======== SOURCE DATA

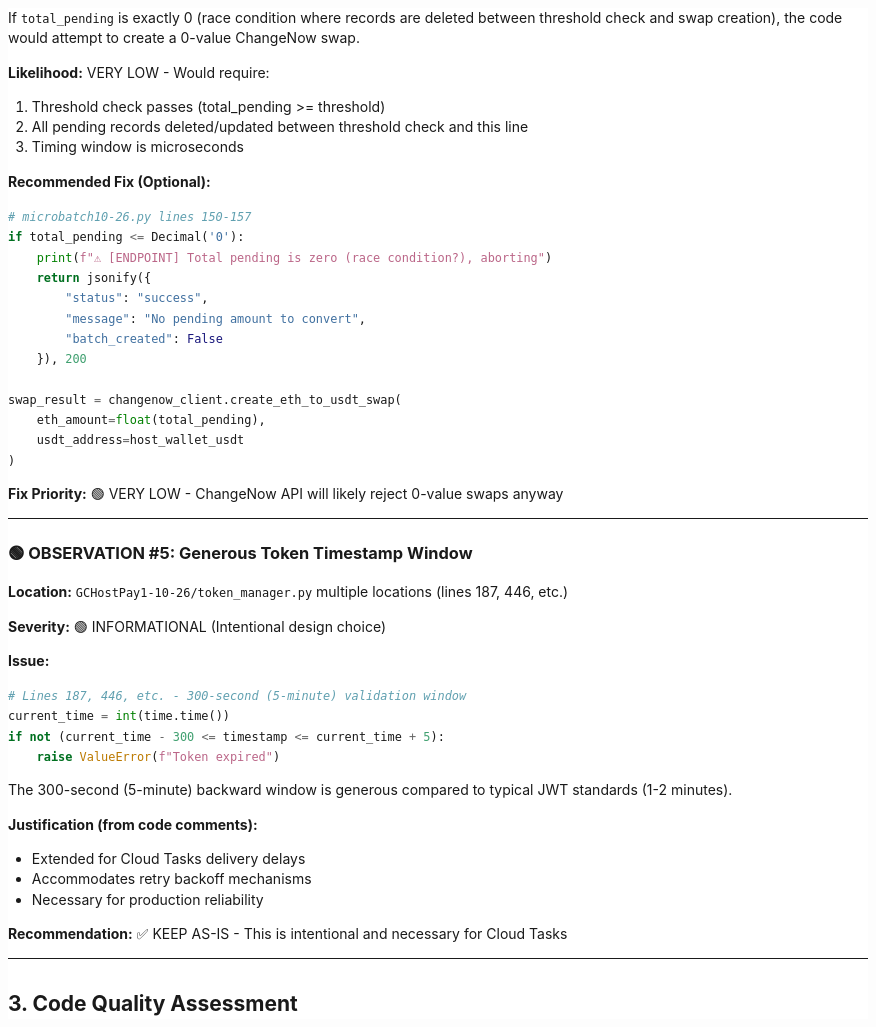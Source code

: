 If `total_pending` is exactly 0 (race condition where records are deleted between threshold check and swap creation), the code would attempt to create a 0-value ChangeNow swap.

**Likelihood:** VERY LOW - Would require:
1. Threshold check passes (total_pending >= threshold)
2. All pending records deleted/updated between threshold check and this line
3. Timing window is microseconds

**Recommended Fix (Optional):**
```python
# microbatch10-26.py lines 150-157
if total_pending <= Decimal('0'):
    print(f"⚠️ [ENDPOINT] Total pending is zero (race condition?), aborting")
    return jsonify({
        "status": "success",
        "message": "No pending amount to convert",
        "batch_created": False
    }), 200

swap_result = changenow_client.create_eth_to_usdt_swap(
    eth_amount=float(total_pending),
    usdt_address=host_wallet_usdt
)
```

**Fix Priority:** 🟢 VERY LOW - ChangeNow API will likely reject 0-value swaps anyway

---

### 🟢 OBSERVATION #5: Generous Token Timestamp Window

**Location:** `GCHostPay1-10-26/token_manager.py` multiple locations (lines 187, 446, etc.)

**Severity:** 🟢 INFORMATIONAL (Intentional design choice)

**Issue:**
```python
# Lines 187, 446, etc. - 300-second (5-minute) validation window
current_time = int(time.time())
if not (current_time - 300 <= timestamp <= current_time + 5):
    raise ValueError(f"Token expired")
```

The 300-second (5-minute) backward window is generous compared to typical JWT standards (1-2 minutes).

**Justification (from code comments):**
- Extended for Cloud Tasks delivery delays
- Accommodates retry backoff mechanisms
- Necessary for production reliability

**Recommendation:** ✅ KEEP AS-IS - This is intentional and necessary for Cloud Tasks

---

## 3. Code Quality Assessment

================
======== SOURCE DATA

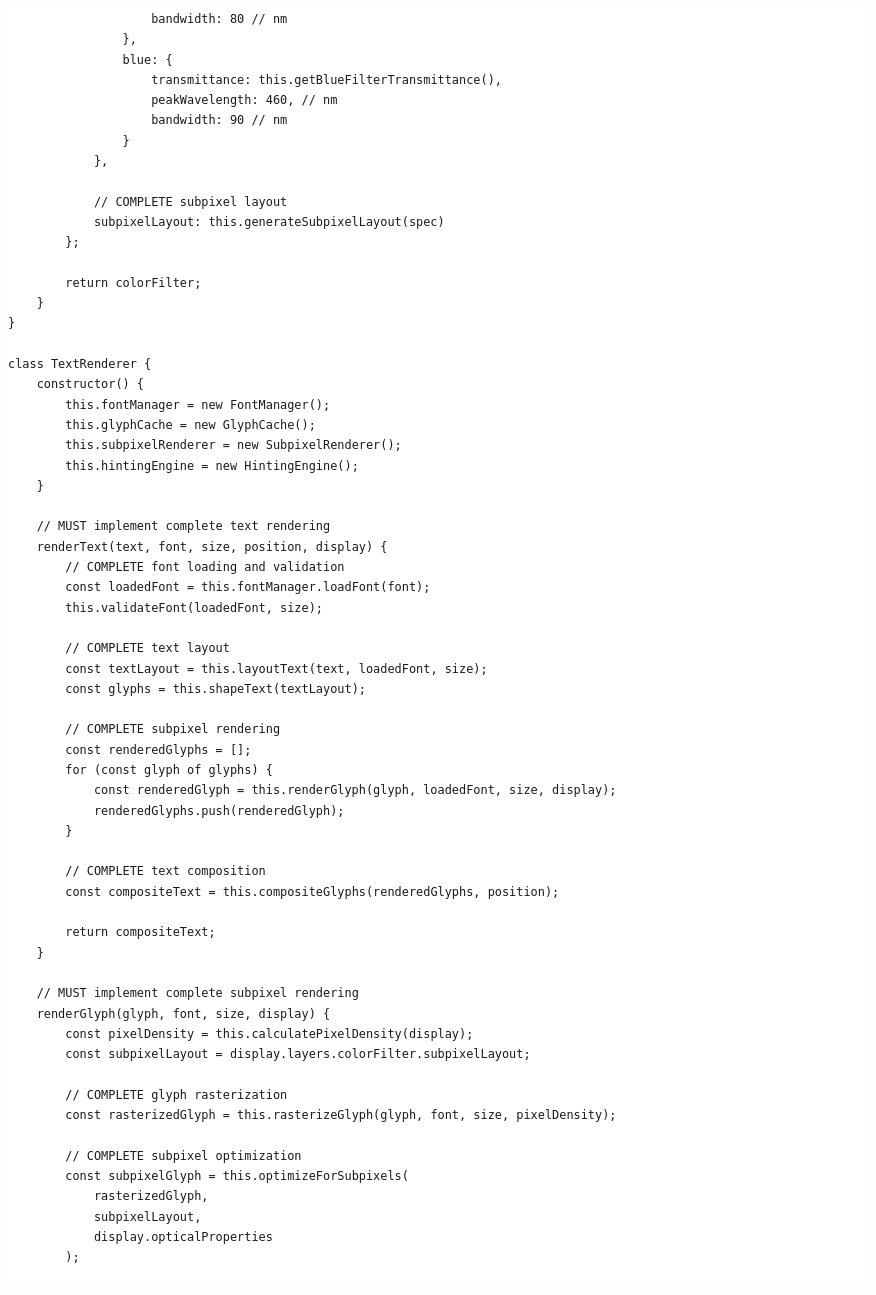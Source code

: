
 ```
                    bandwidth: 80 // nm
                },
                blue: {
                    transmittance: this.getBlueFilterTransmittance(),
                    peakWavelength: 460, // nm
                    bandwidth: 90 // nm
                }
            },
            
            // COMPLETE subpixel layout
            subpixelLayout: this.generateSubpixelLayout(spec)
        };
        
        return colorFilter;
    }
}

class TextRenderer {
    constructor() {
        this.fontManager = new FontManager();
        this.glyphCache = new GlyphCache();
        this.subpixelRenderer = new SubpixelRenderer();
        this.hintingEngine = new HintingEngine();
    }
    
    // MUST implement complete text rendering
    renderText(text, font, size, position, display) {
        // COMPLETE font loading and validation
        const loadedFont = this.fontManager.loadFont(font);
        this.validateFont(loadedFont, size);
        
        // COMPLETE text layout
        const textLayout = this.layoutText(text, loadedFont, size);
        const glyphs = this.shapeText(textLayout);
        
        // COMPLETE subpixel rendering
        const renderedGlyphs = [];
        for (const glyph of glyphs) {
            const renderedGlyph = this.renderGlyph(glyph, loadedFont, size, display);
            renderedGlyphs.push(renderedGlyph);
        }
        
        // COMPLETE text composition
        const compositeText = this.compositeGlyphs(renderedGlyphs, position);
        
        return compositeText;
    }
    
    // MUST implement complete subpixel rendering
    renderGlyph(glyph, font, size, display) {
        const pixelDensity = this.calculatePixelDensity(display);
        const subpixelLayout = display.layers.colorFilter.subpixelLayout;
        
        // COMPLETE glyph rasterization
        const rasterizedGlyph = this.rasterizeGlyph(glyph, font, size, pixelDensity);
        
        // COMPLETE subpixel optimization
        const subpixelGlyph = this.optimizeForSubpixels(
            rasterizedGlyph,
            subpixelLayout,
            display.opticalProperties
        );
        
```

================

● **WORK INSTRUCTION**
Which lines of the data hold the string "between"? Return each of them.

● **ANSWER AREA**
: If `total_pending` is exactly 0 (race condition where records are deleted between threshold check and swap creation), the code would attempt to create a 0-value ChangeNow swap.
2. All pending records deleted/updated between threshold check and this line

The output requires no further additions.